Lagrange multipliers

To find such points we are going to use the Lagrange multipliers Theorem. It states that given a function g\colon \mathbb{R}^n\to \mathbb{R} of C^1 class defined on an open set V and a manifold M\subseteq \mathbb{R}^n defined as

    \[M=\{(x_1,\ldots, x_n)\in \mathbb{R}^n\colon  F(x_1,\ldots, x_n)=(0,\ldots, 0)\},\]

where F\colon \mathbb{R}^n\to \mathbb{R}^{n-m} (niech F=(F_1,\ldots, F_{n-m})) jest funkcją klasy C^1,
if a point a\in M\cap V is a conditional local extremum, then there exist numbers \lamda_1,\ldots, \lambda_{n-m}, such that

    \[g'(a)=\lambda_1 F'_1(a)+\ldots +\lambda_{n-m}F'_{n-m}(a).\]

Notice that this means that g'(a) being a linear combination of F'_i is perpendicular to M at a, because the tangent space is the space perpendicular to all F'_i(a).

Thus given a compact manifold without a boundary we may use this condition to find all candidates for points on which the function can take its maximal and minimal value on the considered manifold.

For example let us take the manifold described by the equation F(x,y,z)=x^2+y^2+z^2-1=0 and function g(x,y,z)=x^2-yz. Then F(x,y,z)=x^2+y^2+z^2-1=0 and g(x,y,z)=x^2-yz. We get F'(x,y,z)=[2x,2y,2z] and g'(x,y,z)=[2x,-z,-y]. We look for \lambda\in \mathbb{R}, such that [2x,-z,-y]=\lambda [2x,2y,2z], i.e.

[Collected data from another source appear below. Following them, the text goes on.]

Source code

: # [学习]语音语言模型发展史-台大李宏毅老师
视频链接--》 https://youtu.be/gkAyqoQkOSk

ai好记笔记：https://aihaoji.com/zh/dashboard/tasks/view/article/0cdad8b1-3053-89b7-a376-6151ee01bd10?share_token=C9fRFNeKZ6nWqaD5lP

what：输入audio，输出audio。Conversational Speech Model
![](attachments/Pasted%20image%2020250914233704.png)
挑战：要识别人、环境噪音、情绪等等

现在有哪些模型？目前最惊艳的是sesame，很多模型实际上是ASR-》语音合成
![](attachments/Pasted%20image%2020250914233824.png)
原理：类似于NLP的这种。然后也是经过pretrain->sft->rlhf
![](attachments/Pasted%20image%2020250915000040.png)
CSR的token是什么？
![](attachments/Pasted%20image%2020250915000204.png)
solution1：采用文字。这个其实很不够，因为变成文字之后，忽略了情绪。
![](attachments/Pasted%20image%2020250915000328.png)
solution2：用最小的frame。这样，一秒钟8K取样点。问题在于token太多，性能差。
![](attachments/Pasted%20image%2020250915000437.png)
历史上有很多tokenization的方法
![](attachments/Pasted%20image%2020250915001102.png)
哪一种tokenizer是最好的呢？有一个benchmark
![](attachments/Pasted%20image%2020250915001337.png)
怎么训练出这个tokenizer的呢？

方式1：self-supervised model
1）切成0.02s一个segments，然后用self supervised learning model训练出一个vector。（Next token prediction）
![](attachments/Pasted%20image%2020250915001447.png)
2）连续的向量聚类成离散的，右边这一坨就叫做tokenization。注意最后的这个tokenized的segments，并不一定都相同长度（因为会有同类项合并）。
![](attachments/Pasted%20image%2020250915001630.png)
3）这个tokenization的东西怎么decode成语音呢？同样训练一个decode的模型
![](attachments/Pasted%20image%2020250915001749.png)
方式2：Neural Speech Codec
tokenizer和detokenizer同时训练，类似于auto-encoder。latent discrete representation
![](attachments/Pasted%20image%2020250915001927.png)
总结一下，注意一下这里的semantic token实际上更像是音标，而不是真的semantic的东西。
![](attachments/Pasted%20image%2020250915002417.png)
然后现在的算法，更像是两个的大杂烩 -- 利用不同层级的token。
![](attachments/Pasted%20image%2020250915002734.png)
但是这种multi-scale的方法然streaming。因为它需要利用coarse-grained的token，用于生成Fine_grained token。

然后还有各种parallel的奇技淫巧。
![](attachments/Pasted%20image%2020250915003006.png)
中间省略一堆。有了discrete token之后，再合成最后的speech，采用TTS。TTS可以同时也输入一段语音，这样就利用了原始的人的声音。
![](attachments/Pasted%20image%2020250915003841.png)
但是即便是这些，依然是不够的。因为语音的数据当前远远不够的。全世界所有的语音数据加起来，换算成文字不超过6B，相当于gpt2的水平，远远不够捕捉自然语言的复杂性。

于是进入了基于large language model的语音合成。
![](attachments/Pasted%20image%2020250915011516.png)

    \[\begin{cases} 2x=2\lambda x\\-z=2\lambda y\\-y=2\lambda z\end{cases}\]

If x\neq 0 then \lambda =1, thus -y=-4y, so y=0=z, and x=\pm 1. So we get two points in which we may have extrema: (1,0,0) and (-1,0,0) (and \lambda =1). The value at these points is 1. On the other hand, if x=0, then z=\lambda^2z and y=4\lambda^2y. Both cannot be equal to zero, so \lambda =\pm 1/2 and y=\pm z, but since x^2+y^2+z^2-1=0, we get 2y^2=2z^2=1. Thus, for \lambda=1/2 we have points (0,\sqrt{2}/2,-\sqrt{2}/2) and (0,-\sqrt{2}/2,\sqrt{2}/2), and for \lambda=-1/2 we have (0,\sqrt{2}/2,\sqrt{2}/2) and (0,\sqrt{2}/2,\sqrt{2}/2). In these point the value of g is respectively -1/2, -1/2 , 1/2 and 1/2. So the minimal value is -1/2 and maximal is 1.

This is the necessary condition. But we can also formulate the sufficient condition for p to be a conditional local extremum. Consider the mapping

    \[L=g(x_1,\ldots, x_n)-(\lambda_1 F_1((x_1,\ldots, x_n))+\ldots +\lambda_{n-m}F_{n-m}((x_1,\ldots, x_n))),\]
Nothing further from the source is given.